> **INSTRUCTIONS FOR THE TASK**
Using the material below, return exactly the lines between the one holding "search for the" and the one holding "SLIC 256/compactness 10.0, region", inclusive, and no others.

-------- DATA RECORDS

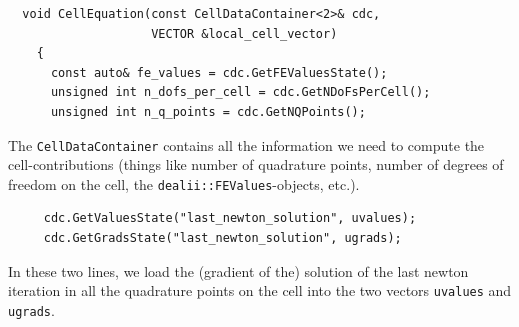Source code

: \documentclass[prodmode,acmtoms]{acmsmall}
\numberwithin{equation}{section}
\begin{document}
\begin{lstlisting}
  void CellEquation(const CellDataContainer<2>& cdc,
                    VECTOR &local_cell_vector)
    {
      const auto& fe_values = cdc.GetFEValuesState();
      unsigned int n_dofs_per_cell = cdc.GetNDoFsPerCell();
      unsigned int n_q_points = cdc.GetNQPoints();
\end{lstlisting}
 The \texttt{CellDataContainer} contains all the information we need to compute the cell-contributions (things like number of quadrature points, number of degrees of freedom on the cell, the \texttt{dealii::FEValues}-objects, etc.).
  \begin{lstlisting}
     cdc.GetValuesState("last_newton_solution", uvalues);
     cdc.GetGradsState("last_newton_solution", ugrads);
 \end{lstlisting}
 In these two lines, we load the (gradient of the) solution of the last newton iteration in all the quadrature points on the cell into the two vectors \texttt{uvalues} and \texttt{ugrads}.
\end{document}
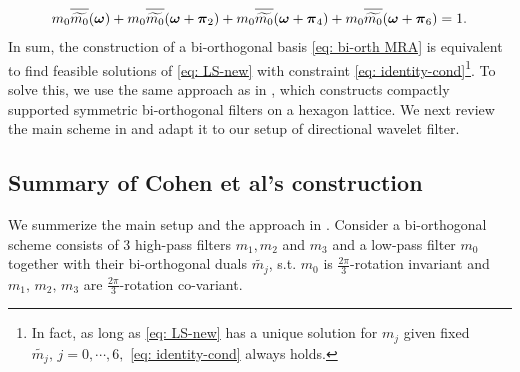 \begin{align}\label{eq: identity-cond}
m_0\sbarm{0} + m_0\sbarmp{0}{2} + m_0\sbarmp{0}{4} + m_0\sbarmp{0}{6} = 1.
\end{align}
In sum, the construction of a bi-orthogonal basis \eqref{eq: bi-orth MRA} is equivalent to find feasible solutions of \eqref{eq: LS-new} with constraint \eqref{eq: identity-cond}\footnote{In fact, as long as \eqref{eq: LS-new} has a unique solution for $m_j$ given fixed $\widetilde{m_j}, \, j = 0,\cdots,6,$ \eqref{eq: identity-cond} always holds. }. To solve this, we use the same approach as in \cite{cohen1993compactly}, which constructs compactly supported symmetric bi-orthogonal filters on a hexagon lattice. We next review the main scheme in \cite{cohen1993compactly} and adapt it to our setup of directional wavelet filter.

\subsection{Summary of Cohen et al's construction}\label{subsec: cohen-summary}
We summerize the main setup and the approach in \cite{cohen1993compactly}. Consider a bi-orthogonal scheme consists of 3 high-pass filters $m_1,m_2$ and $m_3$ and a low-pass filter $m_0$ together with their bi-orthogonal duals $\widetilde{m_j}$, s.t.
$m_0$ is $\frac{2\pi}{3}$-rotation invariant and $m_1,\, m_2,\, m_3$ are $\frac{2\pi}{3}$-rotation co-variant.

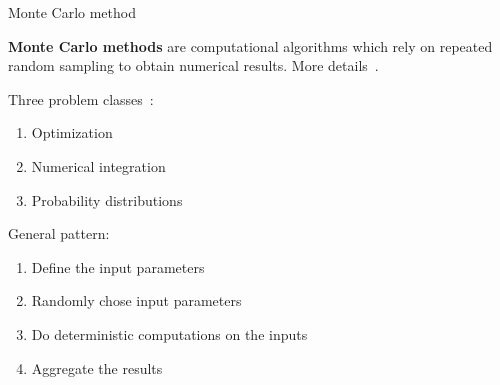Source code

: \documentclass[\classoption]{beamer}
\begin{document}
\begin{frame}{Monte Carlo method}

\textbf{Monte Carlo methods} are computational algorithms which rely on repeated random sampling to obtain numerical results. More details~\cite{shonkwiler2009explorations}.

\begin{block}{Three problem classes~\cite{kroese2014monte}:}
\begin{enumerate}
\item Optimization
\item Numerical integration
\item Probability distributions
\end{enumerate}
\end{block}

\begin{block}{General pattern:}
\begin{enumerate}
\item Define the input parameters
\item Randomly chose input parameters   
\item Do deterministic computations on the inputs
\item Aggregate the results
\end{enumerate}
\end{block}
\end{frame}
\end{document}
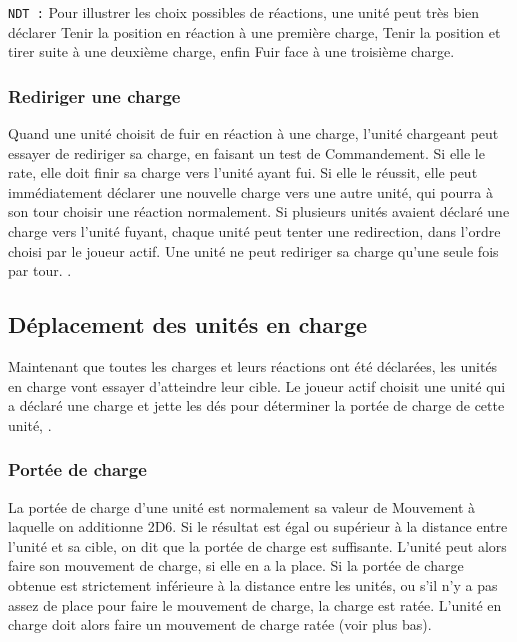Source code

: \texttt{NDT :} Pour illustrer les choix possibles de réactions, une unité peut très bien déclarer Tenir la position en réaction à une première charge, Tenir la position et tirer suite à une deuxième charge, enfin Fuir face à une troisième charge.

\subsubsection*{Rediriger une charge}

Quand une unité choisit de fuir en réaction à une charge, l'unité chargeant peut essayer de rediriger sa charge, en faisant un test de Commandement. Si elle le rate, elle doit finir sa charge vers l'unité ayant fui. Si elle le réussit, elle peut immédiatement déclarer une nouvelle charge vers une autre unité, qui pourra à son tour choisir une réaction normalement. Si plusieurs unités avaient déclaré une charge vers l'unité fuyant, chaque unité peut tenter une redirection, dans l'ordre choisi par le joueur actif. Une unité ne peut rediriger sa charge qu'une seule fois par tour. .

\subsection{Déplacement des unités en charge}

Maintenant que toutes les charges et leurs réactions ont été déclarées, les unités en charge vont essayer d'atteindre leur cible. Le joueur actif choisit une unité qui a déclaré une charge et jette les dés pour déterminer la portée de charge de cette unité, .

\subsubsection*{Portée de charge}

La portée de charge d'une unité est normalement sa valeur de Mouvement à laquelle on additionne 2D6. Si le résultat est égal ou supérieur à la distance entre l'unité et sa cible, on dit que la portée de charge est suffisante. L'unité peut alors faire son mouvement de charge, si elle en a la place. Si la portée de charge obtenue est strictement inférieure à la distance entre les unités, ou s'il n'y a pas assez de place pour faire le mouvement de charge, la charge est ratée. L'unité en charge doit alors faire un mouvement de charge ratée (voir plus bas).

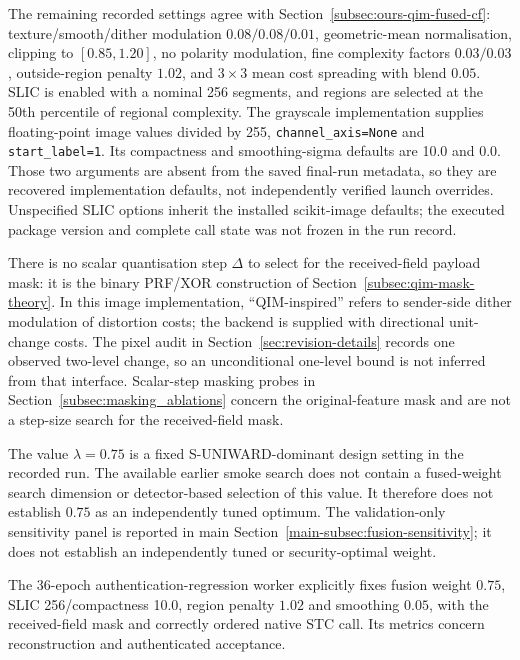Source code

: \documentclass[journal]{IEEEtran}
\theoremstyle{definition}
\theoremstyle{game}
\begin{document}
The remaining recorded settings agree with
Section~\ref{subsec:ours-qim-fused-cf}: texture/smooth/dither modulation
$0.08/0.08/0.01$, geometric-mean normalisation, clipping to
$[0.85,1.20]$, no polarity modulation, fine complexity factors
$0.03/0.03$, outside-region penalty $1.02$, and $3\times3$ mean
cost spreading with blend $0.05$. SLIC is enabled with a nominal 256
segments, and regions are selected at the 50th percentile of regional
complexity. The grayscale implementation supplies floating-point
image values divided by 255, \texttt{channel\_axis=None} and
\texttt{start\_label=1}. Its compactness and smoothing-sigma defaults
are 10.0 and 0.0. Those two arguments are absent from the saved final-run
metadata, so they are recovered implementation defaults, not independently
verified launch overrides. Unspecified SLIC options inherit the installed
scikit-image defaults; the executed package version and complete call state
was not frozen in the run record.

There is no scalar quantisation step $\Delta$ to select for the received-field
payload mask: it is the binary PRF/XOR construction of
Section~\ref{subsec:qim-mask-theory}. In this image implementation,
``QIM-inspired'' refers to sender-side dither modulation of distortion
costs; the backend is supplied with directional unit-change costs. The
pixel audit in Section~\ref{sec:revision-details} records one
observed two-level change, so an unconditional one-level bound is not
inferred from that interface. Scalar-step masking probes in
Section~\ref{subsec:masking_ablations} concern the original-feature mask and are not a step-size search for the
received-field mask.

The value $\lambda=0.75$ is a fixed S-UNIWARD-dominant design setting
in the recorded run. The available earlier smoke search does not contain
a fused-weight search dimension or detector-based selection of this value.
It therefore does not establish $0.75$ as an independently tuned optimum.
The validation-only sensitivity panel is reported in main
Section~\ref{main-subsec:fusion-sensitivity}; it does not establish
an independently tuned or security-optimal weight.

The 36-epoch authentication-regression worker explicitly fixes fusion weight $0.75$,
SLIC 256/compactness 10.0, region penalty $1.02$ and smoothing $0.05$,
with the received-field mask and correctly ordered native STC call.
Its metrics concern reconstruction and authenticated acceptance.
\end{document}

----------------

> **REPLY**
Section~\ref{subsec:masking_ablations} concern the original-feature mask and are not a step-size search for the
received-field mask.

The value $\lambda=0.75$ is a fixed S-UNIWARD-dominant design setting
in the recorded run. The available earlier smoke search does not contain
a fused-weight search dimension or detector-based selection of this value.
It therefore does not establish $0.75$ as an independently tuned optimum.
The validation-only sensitivity panel is reported in main
Section~\ref{main-subsec:fusion-sensitivity}; it does not establish
an independently tuned or security-optimal weight.

The 36-epoch authentication-regression worker explicitly fixes fusion weight $0.75$,
SLIC 256/compactness 10.0, region penalty $1.02$ and smoothing $0.05$,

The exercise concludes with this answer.